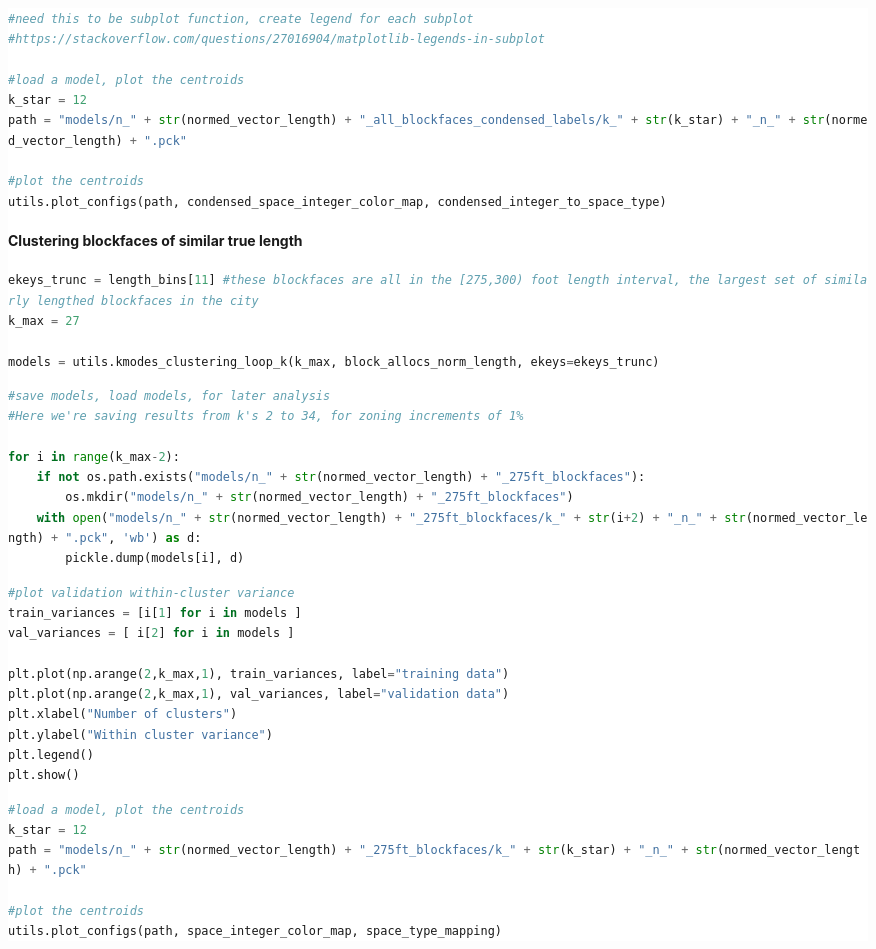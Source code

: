 
```python
#need this to be subplot function, create legend for each subplot
#https://stackoverflow.com/questions/27016904/matplotlib-legends-in-subplot

#load a model, plot the centroids
k_star = 12
path = "models/n_" + str(normed_vector_length) + "_all_blockfaces_condensed_labels/k_" + str(k_star) + "_n_" + str(normed_vector_length) + ".pck"
        
#plot the centroids
utils.plot_configs(path, condensed_space_integer_color_map, condensed_integer_to_space_type)
```

#### Clustering blockfaces of similar true length


```python
ekeys_trunc = length_bins[11] #these blockfaces are all in the [275,300) foot length interval, the largest set of similarly lengthed blockfaces in the city
k_max = 27

models = utils.kmodes_clustering_loop_k(k_max, block_allocs_norm_length, ekeys=ekeys_trunc)
```


```python
#save models, load models, for later analysis
#Here we're saving results from k's 2 to 34, for zoning increments of 1%

for i in range(k_max-2):
    if not os.path.exists("models/n_" + str(normed_vector_length) + "_275ft_blockfaces"):
        os.mkdir("models/n_" + str(normed_vector_length) + "_275ft_blockfaces")
    with open("models/n_" + str(normed_vector_length) + "_275ft_blockfaces/k_" + str(i+2) + "_n_" + str(normed_vector_length) + ".pck", 'wb') as d:
        pickle.dump(models[i], d)
```


```python
#plot validation within-cluster variance
train_variances = [i[1] for i in models ]
val_variances = [ i[2] for i in models ]

plt.plot(np.arange(2,k_max,1), train_variances, label="training data")
plt.plot(np.arange(2,k_max,1), val_variances, label="validation data")
plt.xlabel("Number of clusters")
plt.ylabel("Within cluster variance")
plt.legend()
plt.show()
```


```python
#load a model, plot the centroids
k_star = 12
path = "models/n_" + str(normed_vector_length) + "_275ft_blockfaces/k_" + str(k_star) + "_n_" + str(normed_vector_length) + ".pck"
        
#plot the centroids
utils.plot_configs(path, space_integer_color_map, space_type_mapping)
```
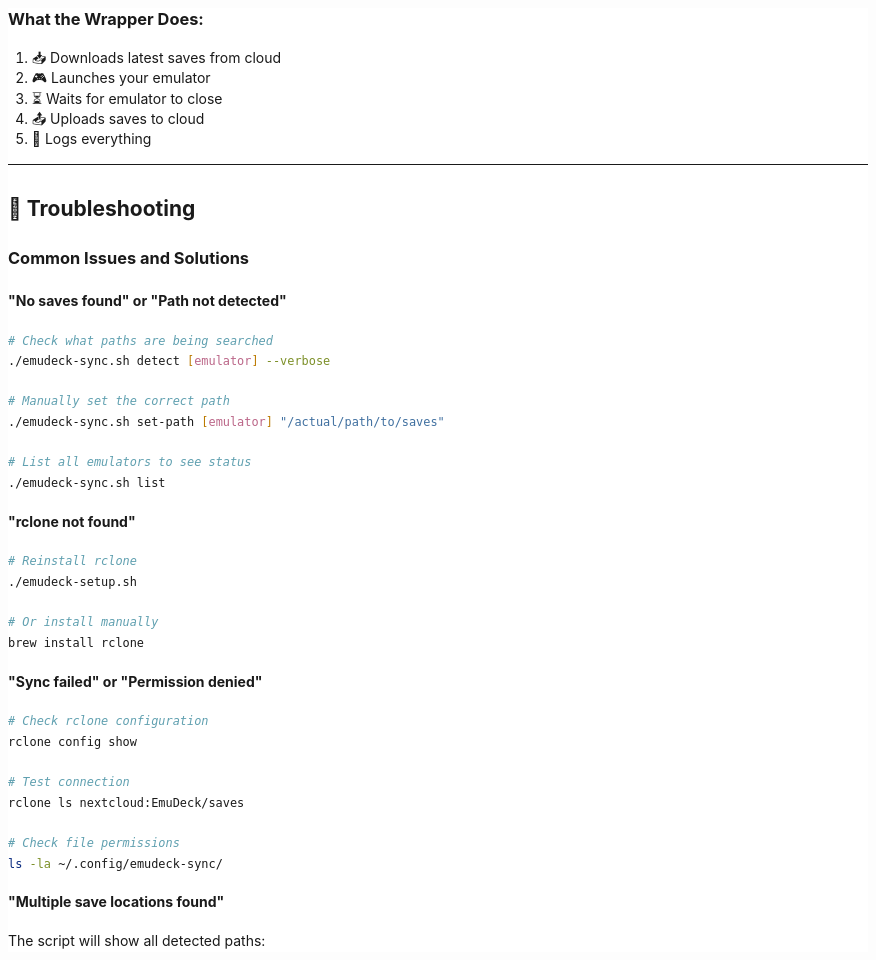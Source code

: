### What the Wrapper Does:

1. 📥 Downloads latest saves from cloud
2. 🎮 Launches your emulator
3. ⏳ Waits for emulator to close  
4. 📤 Uploads saves to cloud
5. 📝 Logs everything

---

## 🔧 Troubleshooting

### Common Issues and Solutions

#### "No saves found" or "Path not detected"

```bash
# Check what paths are being searched
./emudeck-sync.sh detect [emulator] --verbose

# Manually set the correct path
./emudeck-sync.sh set-path [emulator] "/actual/path/to/saves"

# List all emulators to see status
./emudeck-sync.sh list
```

#### "rclone not found"

```bash
# Reinstall rclone
./emudeck-setup.sh

# Or install manually
brew install rclone
```

#### "Sync failed" or "Permission denied"

```bash
# Check rclone configuration
rclone config show

# Test connection
rclone ls nextcloud:EmuDeck/saves

# Check file permissions
ls -la ~/.config/emudeck-sync/
```

#### "Multiple save locations found"

The script will show all detected paths:
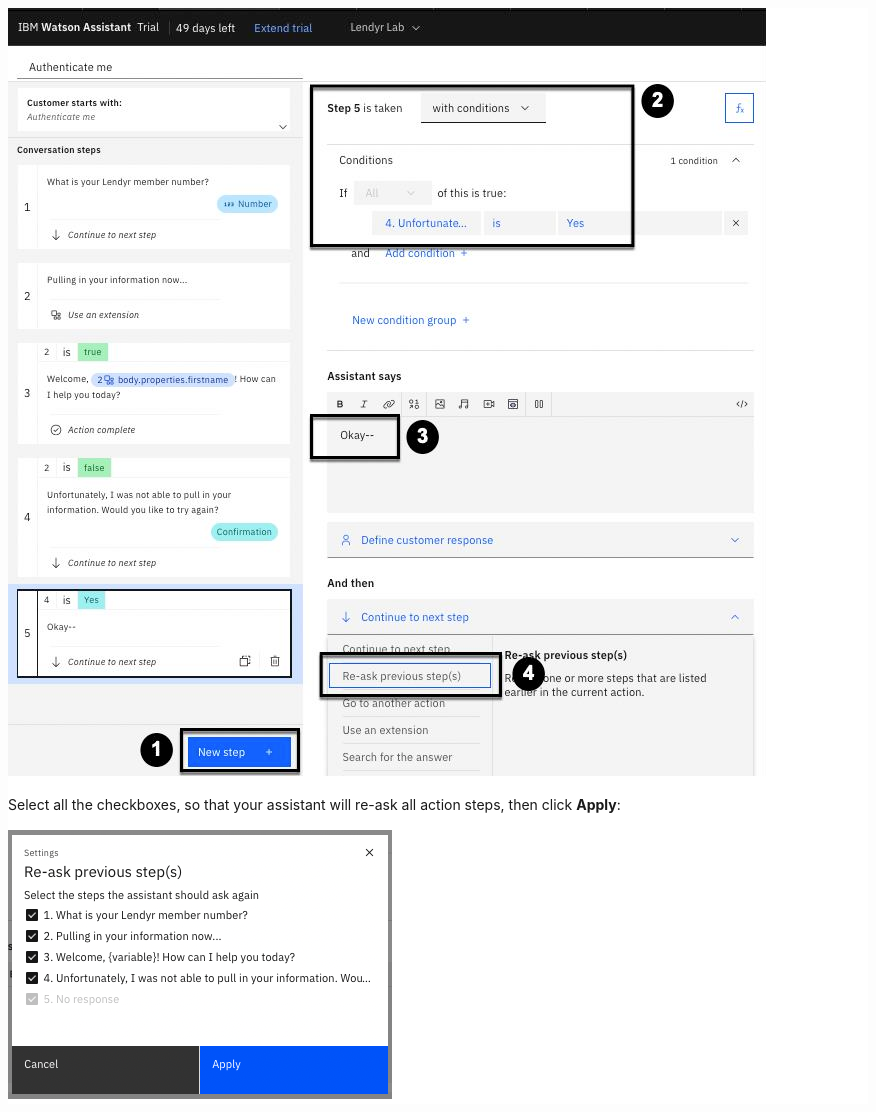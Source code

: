 ![](./images/105/91.png)

Select all the checkboxes, so that your assistant will re-ask all action steps, then click **Apply**:

![](./images/105/92.png)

[About this exercise]
Which lines in the records above hold the string "validation"? Copy each of them.

[Response to this exercise]
#plot validation within-cluster variance
plt.plot(np.arange(2,k_max,1), val_variances, label="validation data")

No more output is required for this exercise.